The busyness of the displays is an effect of the subject matter, as well as the room’s layout. Everything in the exhibition is trying to stand out and attract attention, and indeed its effectiveness there could be considered part of the designer’s success. All students are exhibiting printed work, but many have employed other media to showcase their designs. Video screens populate each booth, usually iMac units running animations or slideshows to complement their relevant projects. Others have gone further, printing onto physical objects such as bottles, t-shirts or sample packaging. Veronica Hamilton’s NOT A DEBATE includes picket signs and a printing kit with stamps, whereas Daniel Walpole’s Nott’s Nightmare, features a playable video game, displaying his character art, with a printed cover sleeve and disc.
Where Walpole’s project was illustrative, the clear emphasis across the exhibit is text – infographics, advertisements and manifestos are thick across the walls, revelling in crisp fonts, balanced layouts and sharp colour schemes. Looking closely, it becomes clear that many of these are submitted off the back of the International Society of Typographic Designers’ Student Assessment Scheme, hence the heavy presence across the room. Although there are personal projects, driven by the student from start to finish, the works on display are generally sourced from similar third party briefs, including Royal Society of Arts awards or the Design & Art Directive’s New Blood competition.
The D&AD project came pre-built with corporate partners, meaning the same logos, fonts and branding reoccur a few times across the exhibition. Companies such as Durex and Bacardi have multiple examples, but most noticeable are the crimson displays of work by students, having taken their brief from Heinz. Louis Peters’ mock-up of a ketchup vending machine strikes a humorous chord, amidst the bold taglines and posters. Peters’ personal project Open Up leads into another of the exhibition’s motifs, featuring beer cans adorned with scribbles and a printed carton to match. Where brewer Adnam’s came in with the D&AD collaboration, several students have invented their own alcohol brands to lead with. Iona Sorbie’s ‘Wild’ Beer slaps bottles with puns and cool colours, whereas Shannon Graham’s Alcohol Branding project carries rich, earnest tones that would fit into any country pub. Concepts for various rums and whiskeys pop up around the room, playing happily to the classic student preoccupation with drink.
The commonality of techniques, approaches and inspirations across the exhibition makes it difficult to identify works which really stand out, without feeling incongruous. Small differences become significant – Graeme Robertson’s United States of Mind MKUltra Exhibition catches the eye by dropping colour, instead printing in a sharp black-and-white. Claire Polloch has built a clever interactivity into her display, using sliding screens that obscure text about visual impairments. My thoughts go out to Zara Elmi’s The Line, for which the designer has made a model smartphone to frame a screen, but also affixed part of her display to the floor, where it will certainly be kicked up and destroyed before the exhibition’s close.

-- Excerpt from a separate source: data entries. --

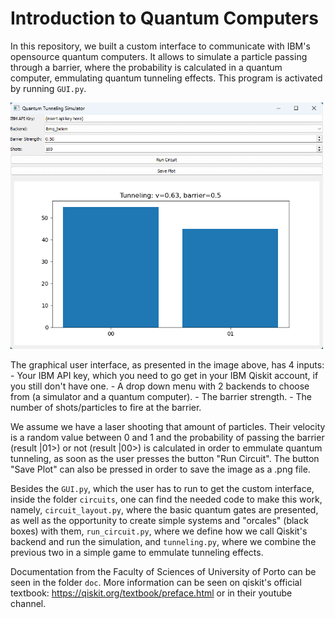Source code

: # Introduction to Quantum Computers

In this repository, we built a custom interface to communicate with IBM's opensource quantum computers. It allows to simulate a particle passing through a barrier, where the probability is calculated in a quantum computer, emmulating quantum tunneling effects. This program is activated by running `GUI.py`.

<img src="./doc/GUI.png" width="500">

The graphical user interface, as presented in the image above, has 4 inputs:
    - Your IBM API key, which you need to go get in your IBM Qiskit account, if you still don't have one.
    - A drop down menu with 2 backends to choose from (a simulator and a quantum computer).
    - The barrier strength.
    - The number of shots/particles to fire at the barrier.

We assume we have a laser shooting that amount of particles. Their velocity is a random value between 0 and 1 and the probability of passing the barrier (result |01>) or not (result |00>) is calculated in order to emmulate quantum tunneling, as soon as the user presses the button "Run Circuit". The button "Save Plot" can also be pressed in order to save the image as a .png file.

Besides the `GUI.py`, which the user has to run to get the custom interface, inside the folder `circuits`, one can find the needed code to make this work, namely, `circuit_layout.py`, where the basic quantum gates are presented, as well as the opportunity to create simple systems and "orcales" (black boxes) with them, `run_circuit.py`, where we define how we call Qiskit's backend and run the simulation, and `tunneling.py`, where we combine the previous two in a simple game to emmulate tunneling effects.

Documentation from the Faculty of Sciences of University of Porto can be seen in the folder `doc`. More information can be seen on qiskit's official textbook: https://qiskit.org/textbook/preface.html or in their youtube channel.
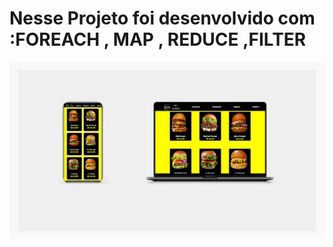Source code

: <h1> Nesse Projeto foi desenvolvido com :FOREACH , MAP , REDUCE ,FILTER  </h1>

<img src ="https://github.com/pablomartinsti/hamburgueria/blob/main/assets/project%20result.png">
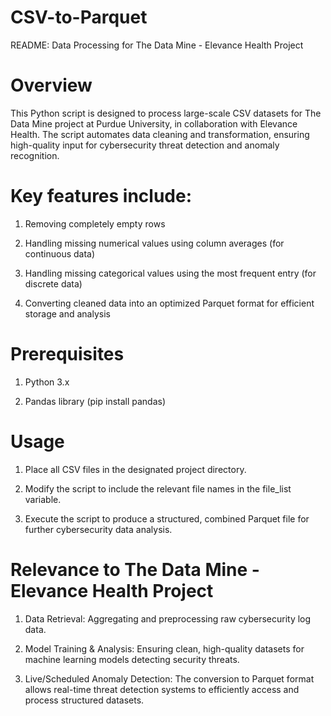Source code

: # CSV-to-Parquet

README: Data Processing for The Data Mine - Elevance Health Project

# Overview

This Python script is designed to process large-scale CSV datasets for The Data Mine project at Purdue University, in collaboration with Elevance Health. The script automates data cleaning and transformation, ensuring high-quality input for cybersecurity threat detection and anomaly recognition.

# Key features include:

1. Removing completely empty rows

2. Handling missing numerical values using column averages (for continuous data)

3. Handling missing categorical values using the most frequent entry (for discrete data)

4. Converting cleaned data into an optimized Parquet format for efficient storage and analysis

# Prerequisites

1. Python 3.x

2. Pandas library (pip install pandas)
   

# Usage

1. Place all CSV files in the designated project directory.

2. Modify the script to include the relevant file names in the file_list variable.

3. Execute the script to produce a structured, combined Parquet file for further cybersecurity data analysis.


# Relevance to The Data Mine - Elevance Health Project


1. Data Retrieval: Aggregating and preprocessing raw cybersecurity log data.

2. Model Training & Analysis: Ensuring clean, high-quality datasets for machine learning models detecting security threats.

3. Live/Scheduled Anomaly Detection: The conversion to Parquet format allows real-time threat detection systems to efficiently access and process structured datasets.
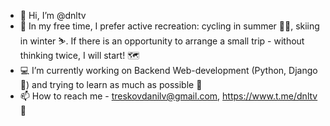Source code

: - 👋 Hi, I’m @dnltv
- 👀 In my free time, I prefer active recreation: cycling in summer 🚴🏼, skiing in winter ⛷. If there is an opportunity to arrange a small trip - without thinking twice, I will start! 🗺
- 💻 I’m currently working on Backend Web-development (Python, Django 🤠) and trying to learn as much as possible 🧠
- 📫 How to reach me - treskovdanilv@gmail.com, https://www.t.me/dnltv 📱

<!---
dnltv/dnltv is a ✨ special ✨ repository because its `README.md` (this file) appears on your GitHub profile.
You can click the Preview link to take a look at your changes.
--->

Graphic Design is a subtle art, the creations intended to fit into everyday life. The practicality of their craft robs it of the flare found in, for example, the fine arts displays. However, while it would be easy for many visitors to skip this part of the show, that would be a mistake. Across the board, the students’ technical proficiency is clear. If few of the pieces stand out, that’s because the overall standard is so high.